BEGIN SUPPLIED DATA
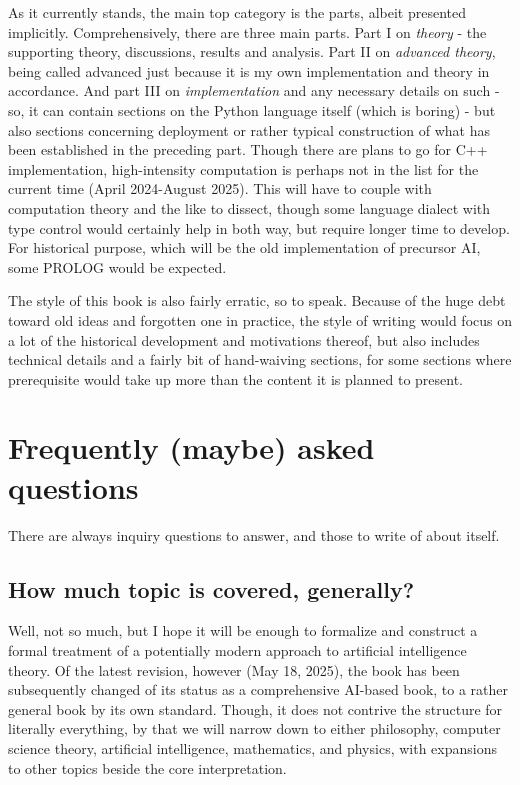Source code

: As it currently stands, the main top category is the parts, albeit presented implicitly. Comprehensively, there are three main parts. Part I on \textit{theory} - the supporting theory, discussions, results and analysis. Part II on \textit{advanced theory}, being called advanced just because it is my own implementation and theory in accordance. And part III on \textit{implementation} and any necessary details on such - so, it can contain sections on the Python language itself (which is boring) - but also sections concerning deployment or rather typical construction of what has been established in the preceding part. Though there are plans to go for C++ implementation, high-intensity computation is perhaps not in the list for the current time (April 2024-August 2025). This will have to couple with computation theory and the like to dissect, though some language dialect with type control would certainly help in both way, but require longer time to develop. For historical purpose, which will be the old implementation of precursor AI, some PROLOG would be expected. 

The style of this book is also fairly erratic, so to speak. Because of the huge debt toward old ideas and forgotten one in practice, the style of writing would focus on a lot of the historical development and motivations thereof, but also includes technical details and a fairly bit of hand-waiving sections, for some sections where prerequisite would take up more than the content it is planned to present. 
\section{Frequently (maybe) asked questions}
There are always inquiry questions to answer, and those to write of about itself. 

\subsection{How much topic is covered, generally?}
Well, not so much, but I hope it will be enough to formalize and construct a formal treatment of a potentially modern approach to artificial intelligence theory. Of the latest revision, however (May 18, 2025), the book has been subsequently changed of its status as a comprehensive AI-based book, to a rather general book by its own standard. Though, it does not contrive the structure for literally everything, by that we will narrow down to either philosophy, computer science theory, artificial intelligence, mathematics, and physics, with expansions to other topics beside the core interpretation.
END SUPPLIED DATA
BEGIN SUPPLIED DATA
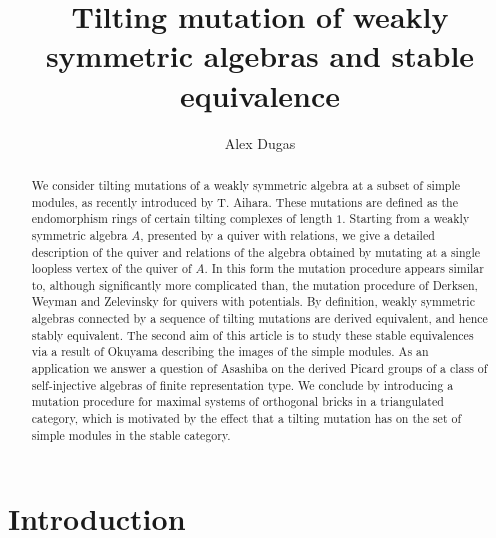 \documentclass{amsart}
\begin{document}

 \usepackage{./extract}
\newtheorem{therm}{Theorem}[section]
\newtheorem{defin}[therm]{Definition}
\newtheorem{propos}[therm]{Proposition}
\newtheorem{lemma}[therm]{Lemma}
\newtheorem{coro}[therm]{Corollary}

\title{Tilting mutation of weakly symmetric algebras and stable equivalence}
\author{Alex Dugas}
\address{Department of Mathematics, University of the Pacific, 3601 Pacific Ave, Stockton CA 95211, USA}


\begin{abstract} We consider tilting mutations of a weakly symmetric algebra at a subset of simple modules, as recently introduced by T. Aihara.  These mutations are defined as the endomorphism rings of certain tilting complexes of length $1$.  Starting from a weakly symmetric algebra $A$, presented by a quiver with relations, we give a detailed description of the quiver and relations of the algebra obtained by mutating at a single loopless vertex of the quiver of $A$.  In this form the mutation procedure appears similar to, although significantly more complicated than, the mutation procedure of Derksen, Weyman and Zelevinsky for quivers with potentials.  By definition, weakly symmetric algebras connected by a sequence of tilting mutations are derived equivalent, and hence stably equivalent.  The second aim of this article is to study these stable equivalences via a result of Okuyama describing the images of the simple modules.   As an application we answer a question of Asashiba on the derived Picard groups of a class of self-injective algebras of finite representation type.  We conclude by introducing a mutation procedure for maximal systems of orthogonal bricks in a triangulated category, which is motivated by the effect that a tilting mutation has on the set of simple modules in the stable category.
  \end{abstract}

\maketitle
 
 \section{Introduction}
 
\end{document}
END SUPPLIED DATA
Working through the entries above, copy every line in which "book" is found.

WRITTEN RESPONSE |
The style of this book is also fairly erratic, so to speak. Because of the huge debt toward old ideas and forgotten one in practice, the style of writing would focus on a lot of the historical development and motivations thereof, but also includes technical details and a fairly bit of hand-waiving sections, for some sections where prerequisite would take up more than the content it is planned to present. 
Well, not so much, but I hope it will be enough to formalize and construct a formal treatment of a potentially modern approach to artificial intelligence theory. Of the latest revision, however (May 18, 2025), the book has been subsequently changed of its status as a comprehensive AI-based book, to a rather general book by its own standard. Though, it does not contrive the structure for literally everything, by that we will narrow down to either philosophy, computer science theory, artificial intelligence, mathematics, and physics, with expansions to other topics beside the core interpretation.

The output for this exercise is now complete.